**Aim of the exercise:** Each line of the records below that contains "easy" needs to be copied.

[Start of Attachment]

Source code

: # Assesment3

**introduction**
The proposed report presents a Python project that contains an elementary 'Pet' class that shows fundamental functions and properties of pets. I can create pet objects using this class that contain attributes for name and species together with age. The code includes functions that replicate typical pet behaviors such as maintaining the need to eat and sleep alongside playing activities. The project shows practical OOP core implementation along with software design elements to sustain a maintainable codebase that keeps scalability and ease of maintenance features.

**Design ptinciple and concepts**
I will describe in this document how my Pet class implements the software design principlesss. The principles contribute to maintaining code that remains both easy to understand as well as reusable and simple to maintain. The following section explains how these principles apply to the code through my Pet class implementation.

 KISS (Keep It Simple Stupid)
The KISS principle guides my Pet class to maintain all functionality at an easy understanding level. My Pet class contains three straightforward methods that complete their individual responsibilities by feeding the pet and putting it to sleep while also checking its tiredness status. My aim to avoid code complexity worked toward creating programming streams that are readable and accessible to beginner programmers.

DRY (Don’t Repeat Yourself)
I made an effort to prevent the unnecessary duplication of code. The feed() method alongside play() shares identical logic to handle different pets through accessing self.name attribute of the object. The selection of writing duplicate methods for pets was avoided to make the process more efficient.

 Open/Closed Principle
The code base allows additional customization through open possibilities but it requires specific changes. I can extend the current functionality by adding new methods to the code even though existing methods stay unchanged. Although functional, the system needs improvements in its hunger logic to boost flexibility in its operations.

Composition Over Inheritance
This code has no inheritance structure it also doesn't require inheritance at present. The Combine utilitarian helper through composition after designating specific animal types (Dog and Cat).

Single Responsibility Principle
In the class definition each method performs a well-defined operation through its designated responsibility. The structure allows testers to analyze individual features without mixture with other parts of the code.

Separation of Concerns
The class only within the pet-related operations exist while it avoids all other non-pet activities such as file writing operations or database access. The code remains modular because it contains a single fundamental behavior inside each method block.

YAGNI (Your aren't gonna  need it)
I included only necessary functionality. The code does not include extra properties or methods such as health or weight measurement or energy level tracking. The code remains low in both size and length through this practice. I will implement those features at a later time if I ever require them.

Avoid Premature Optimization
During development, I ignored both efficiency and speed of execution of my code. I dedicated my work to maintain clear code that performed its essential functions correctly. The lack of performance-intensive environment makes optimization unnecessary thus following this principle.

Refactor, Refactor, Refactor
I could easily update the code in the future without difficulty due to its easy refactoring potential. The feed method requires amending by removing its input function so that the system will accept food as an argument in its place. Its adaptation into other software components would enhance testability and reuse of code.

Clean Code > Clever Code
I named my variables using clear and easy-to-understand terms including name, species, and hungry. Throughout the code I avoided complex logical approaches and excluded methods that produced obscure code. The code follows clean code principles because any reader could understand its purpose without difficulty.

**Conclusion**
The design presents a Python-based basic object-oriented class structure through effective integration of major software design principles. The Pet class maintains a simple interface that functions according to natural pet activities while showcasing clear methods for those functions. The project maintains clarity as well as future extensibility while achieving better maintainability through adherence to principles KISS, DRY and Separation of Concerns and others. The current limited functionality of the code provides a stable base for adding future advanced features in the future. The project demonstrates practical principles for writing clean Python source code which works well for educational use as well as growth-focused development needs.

[End of Attachment]

**Solution:**
I will describe in this document how my Pet class implements the software design principlesss. The principles contribute to maintaining code that remains both easy to understand as well as reusable and simple to maintain. The following section explains how these principles apply to the code through my Pet class implementation.
The KISS principle guides my Pet class to maintain all functionality at an easy understanding level. My Pet class contains three straightforward methods that complete their individual responsibilities by feeding the pet and putting it to sleep while also checking its tiredness status. My aim to avoid code complexity worked toward creating programming streams that are readable and accessible to beginner programmers.
I could easily update the code in the future without difficulty due to its easy refactoring potential. The feed method requires amending by removing its input function so that the system will accept food as an argument in its place. Its adaptation into other software components would enhance testability and reuse of code.
I named my variables using clear and easy-to-understand terms including name, species, and hungry. Throughout the code I avoided complex logical approaches and excluded methods that produced obscure code. The code follows clean code principles because any reader could understand its purpose without difficulty.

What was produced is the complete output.